Parmi les autres noms évoqués comme commissaires royaux potentiels figurent l’ancien patron de l’ASIO, Dennis Richardson, déjà sélectionné pour diriger l’examen rapide des échecs des services de renseignement, et le juge de la Cour fédérale Michael Lee, bien connu pour avoir présidé le procès en diffamation intenté contre Channel 10 par Bruce Lehrmann.

Bell, nommé Compagnon de l’Ordre d’Australie en 2012, a mené une longue et respectée carrière dans le droit. L’homme de 74 ans a débuté sa carrière au Redfern Legal Center dans les années 1970, est devenu défenseur public et a été nommé juge à la Cour suprême et à la Cour d’appel de Nouvelle-Galles du Sud en mars 1999.

En 2009, elle est devenue la quatrième femme à siéger à la Haute Cour lorsqu’elle a été nommée par le gouvernement Rudd. Elle a pris sa retraite après 12 ans.

Elle a également travaillé au sein d’une commission royale, agissant en tant qu’un des avocats assistant la Commission royale Wood sur la corruption policière de Nouvelle-Galles du Sud entre 1994 et 1997.

En août 2022, le parti travailliste a chargé Bell de mener une enquête sur l’auto-nomination scandaleuse de l’ancien premier ministre Scott Morrison à plusieurs ministères.

Les critiques de Bell au sein de la communauté juive la considèrent comme trop proche du parti travailliste, et bien qu’ils conviennent qu’elle est une figure distinguée, ils remettent en question sa position sur les sujets complexes que la commission doit explorer. Bell a refusé de commenter lorsqu’on l’a interrogé sur cet argument contre sa nomination.

Au début des années 1990, Bell a brièvement animé l’émission ABC. Live de fin de soirée.

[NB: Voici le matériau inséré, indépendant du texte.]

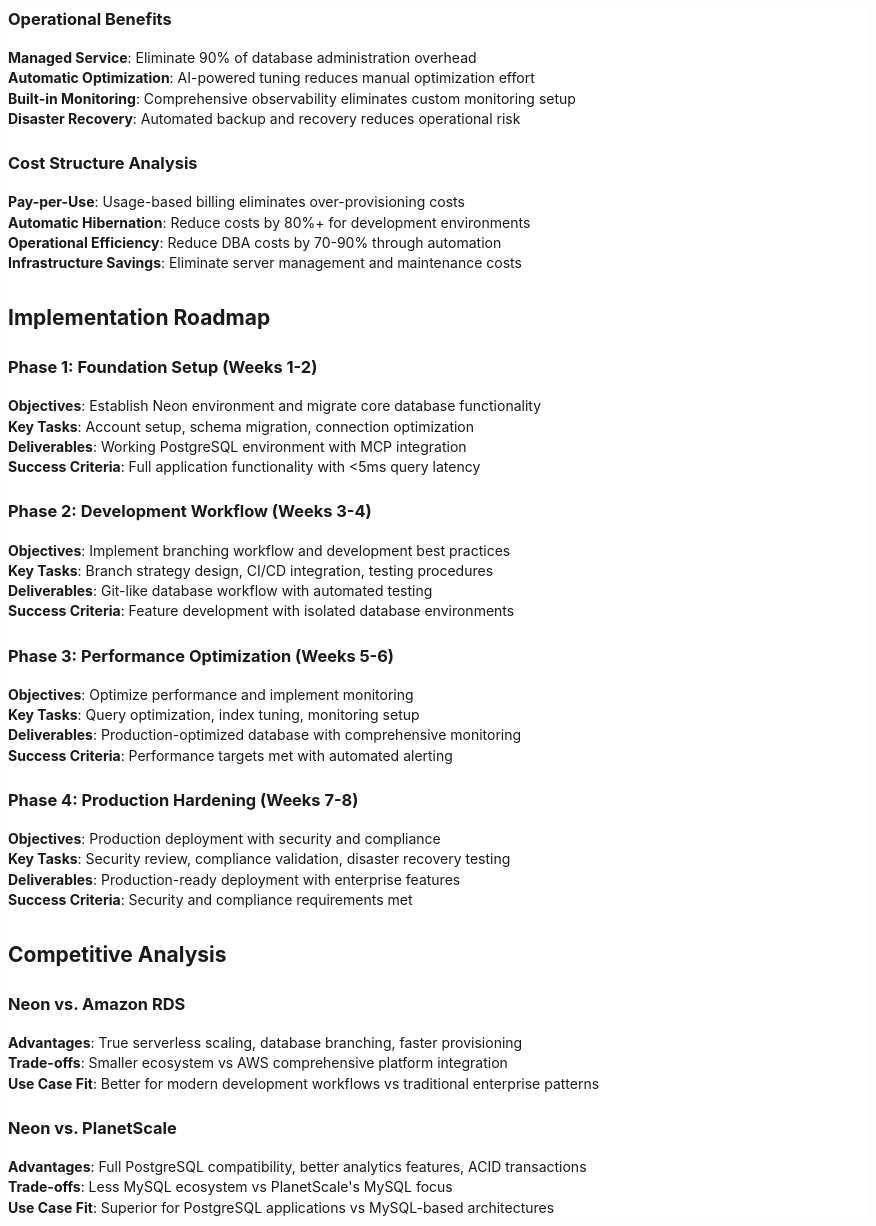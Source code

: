 ### Operational Benefits
**Managed Service**: Eliminate 90% of database administration overhead  
**Automatic Optimization**: AI-powered tuning reduces manual optimization effort  
**Built-in Monitoring**: Comprehensive observability eliminates custom monitoring setup  
**Disaster Recovery**: Automated backup and recovery reduces operational risk  

### Cost Structure Analysis
**Pay-per-Use**: Usage-based billing eliminates over-provisioning costs  
**Automatic Hibernation**: Reduce costs by 80%+ for development environments  
**Operational Efficiency**: Reduce DBA costs by 70-90% through automation  
**Infrastructure Savings**: Eliminate server management and maintenance costs  


## Implementation Roadmap

### Phase 1: Foundation Setup (Weeks 1-2)
**Objectives**: Establish Neon environment and migrate core database functionality  
**Key Tasks**: Account setup, schema migration, connection optimization  
**Deliverables**: Working PostgreSQL environment with MCP integration  
**Success Criteria**: Full application functionality with <5ms query latency  

### Phase 2: Development Workflow (Weeks 3-4)
**Objectives**: Implement branching workflow and development best practices  
**Key Tasks**: Branch strategy design, CI/CD integration, testing procedures  
**Deliverables**: Git-like database workflow with automated testing  
**Success Criteria**: Feature development with isolated database environments  

### Phase 3: Performance Optimization (Weeks 5-6)
**Objectives**: Optimize performance and implement monitoring  
**Key Tasks**: Query optimization, index tuning, monitoring setup  
**Deliverables**: Production-optimized database with comprehensive monitoring  
**Success Criteria**: Performance targets met with automated alerting  

### Phase 4: Production Hardening (Weeks 7-8)
**Objectives**: Production deployment with security and compliance  
**Key Tasks**: Security review, compliance validation, disaster recovery testing  
**Deliverables**: Production-ready deployment with enterprise features  
**Success Criteria**: Security and compliance requirements met  

## Competitive Analysis

### Neon vs. Amazon RDS
**Advantages**: True serverless scaling, database branching, faster provisioning  
**Trade-offs**: Smaller ecosystem vs AWS comprehensive platform integration  
**Use Case Fit**: Better for modern development workflows vs traditional enterprise patterns  

### Neon vs. PlanetScale
**Advantages**: Full PostgreSQL compatibility, better analytics features, ACID transactions  
**Trade-offs**: Less MySQL ecosystem vs PlanetScale's MySQL focus  
**Use Case Fit**: Superior for PostgreSQL applications vs MySQL-based architectures  
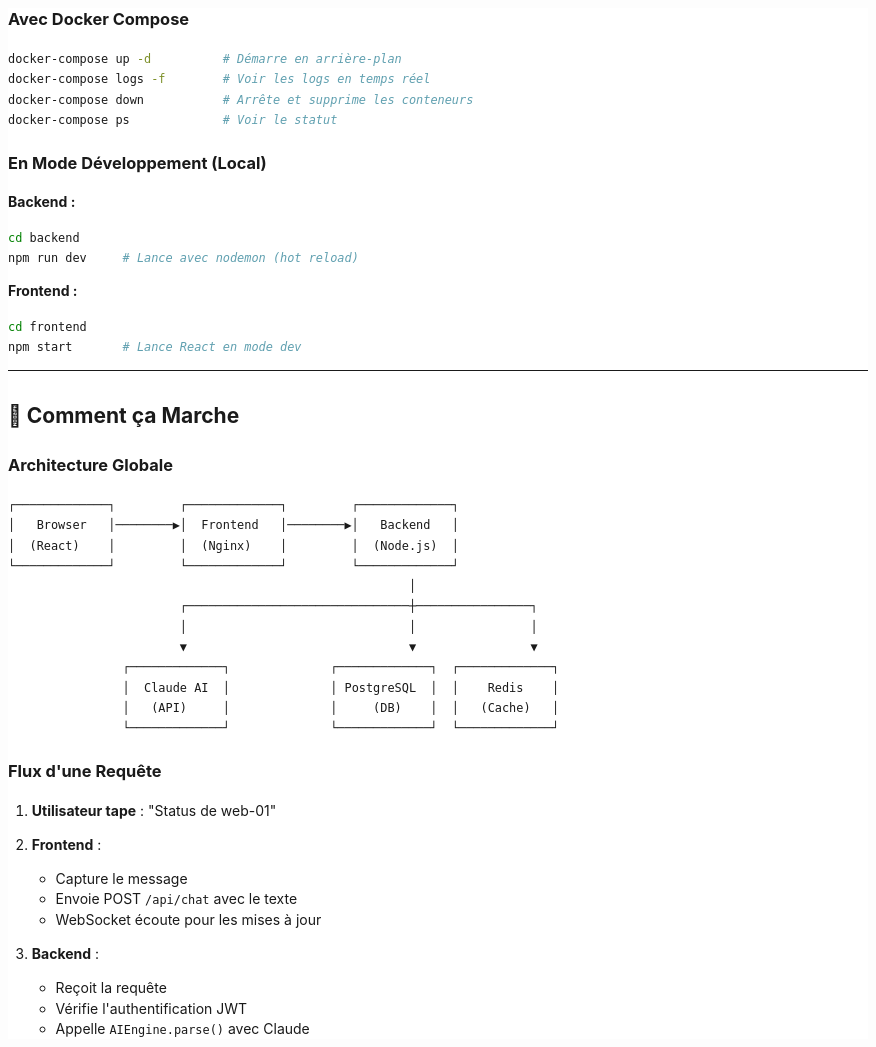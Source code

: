 ### Avec Docker Compose

```bash
docker-compose up -d          # Démarre en arrière-plan
docker-compose logs -f        # Voir les logs en temps réel
docker-compose down           # Arrête et supprime les conteneurs
docker-compose ps             # Voir le statut
```

### En Mode Développement (Local)

**Backend :**
```bash
cd backend
npm run dev     # Lance avec nodemon (hot reload)
```

**Frontend :**
```bash
cd frontend
npm start       # Lance React en mode dev
```

---

## 🧠 Comment ça Marche

### Architecture Globale

```
┌─────────────┐         ┌─────────────┐         ┌─────────────┐
│   Browser   │────────▶│  Frontend   │────────▶│   Backend   │
│  (React)    │         │  (Nginx)    │         │  (Node.js)  │
└─────────────┘         └─────────────┘         └─────────────┘
                                                        │
                        ┌───────────────────────────────┼────────────────┐
                        │                               │                │
                        ▼                               ▼                ▼
                ┌─────────────┐              ┌─────────────┐  ┌─────────────┐
                │  Claude AI  │              │ PostgreSQL  │  │    Redis    │
                │   (API)     │              │     (DB)    │  │   (Cache)   │
                └─────────────┘              └─────────────┘  └─────────────┘
```

### Flux d'une Requête

1. **Utilisateur tape** : "Status de web-01"

2. **Frontend** :
   - Capture le message
   - Envoie POST `/api/chat` avec le texte
   - WebSocket écoute pour les mises à jour

3. **Backend** :
   - Reçoit la requête
   - Vérifie l'authentification JWT
   - Appelle `AIEngine.parse()` avec Claude
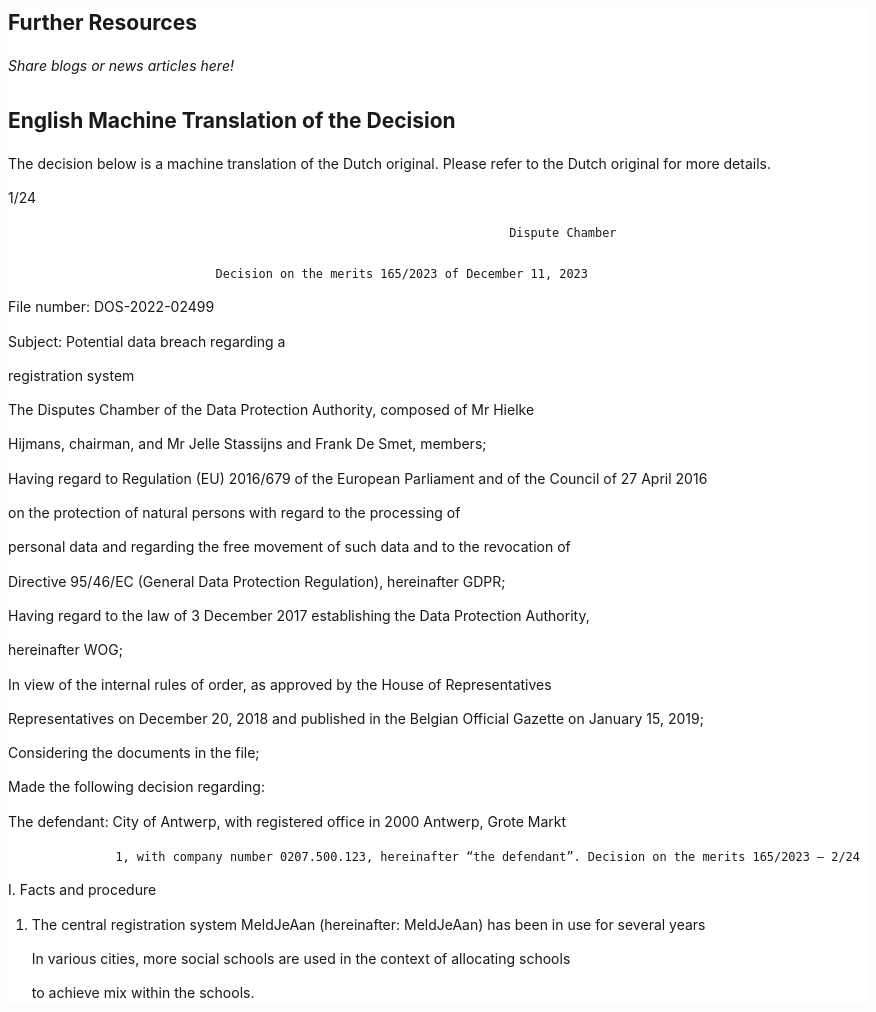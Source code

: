 ## Further Resources

_Share blogs or news articles here!_

## English Machine Translation of the Decision

The decision below is a machine translation of the Dutch original. Please refer to the Dutch original for more details.

1/24

                                                                          Dispute Chamber

                                 Decision on the merits 165/2023 of December 11, 2023

File number: DOS-2022-02499

Subject: Potential data breach regarding a

registration system

The Disputes Chamber of the Data Protection Authority, composed of Mr Hielke

Hijmans, chairman, and Mr Jelle Stassijns and Frank De Smet, members;

Having regard to Regulation (EU) 2016/679 of the European Parliament and of the Council of 27 April 2016

on the protection of natural persons with regard to the processing of

personal data and regarding the free movement of such data and to the revocation of

Directive 95/46/EC (General Data Protection Regulation), hereinafter GDPR;

Having regard to the law of 3 December 2017 establishing the Data Protection Authority,

hereinafter WOG;

In view of the internal rules of order, as approved by the House of Representatives

Representatives on December 20, 2018 and published in the Belgian Official Gazette on
January 15, 2019;

Considering the documents in the file;

Made the following decision regarding:

The defendant: City of Antwerp, with registered office in 2000 Antwerp, Grote Markt

                   1, with company number 0207.500.123, hereinafter “the defendant”. Decision on the merits 165/2023 – 2/24

I. Facts and procedure

 1. The central registration system MeldJeAan (hereinafter: MeldJeAan) has been in use for several years

       In various cities, more social schools are used in the context of allocating schools

       to achieve mix within the schools.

Dans un profil publié par ce titre au moment de sa nomination à la Haute Cour, le professeur George Williams a affirmé qu’elle était « l’une des avocates pénalistes les plus expérimentées et les plus appréciées » et a déclaré que son intérêt pour la justice sociale était approprié étant donné qu’elle remplaçait le juge Michael Kirby, connu pour son intérêt pour les droits de l’homme.

Un profil de Bell de l’Université de Wollongong a déclaré qu’elle représentait les dizaines de personnes arrêtées lors du premier Mardi Gras gay et lesbien de Sydney en 1978 et qu’elle avait préparé une vidéo pour la marche de l’année suivante expliquant aux gens comment éviter d’être arrêtés.

David Weisbrot, alors président de la Commission australienne de réforme du droit, a déclaré au moment de sa nomination à la Haute Cour qu’il pensait que Bell serait un juge « très progressiste ».

Cet en-tête rapportait jeudi que le parti travailliste pourrait intégrer le projet d’examen Richardson aux échecs du renseignement au sein de la commission royale, et qu’il pourrait fusionner avec la commission royale de Nouvelle-Galles du Sud.

Le bureau du Premier ministre a été contacté pour commentaires.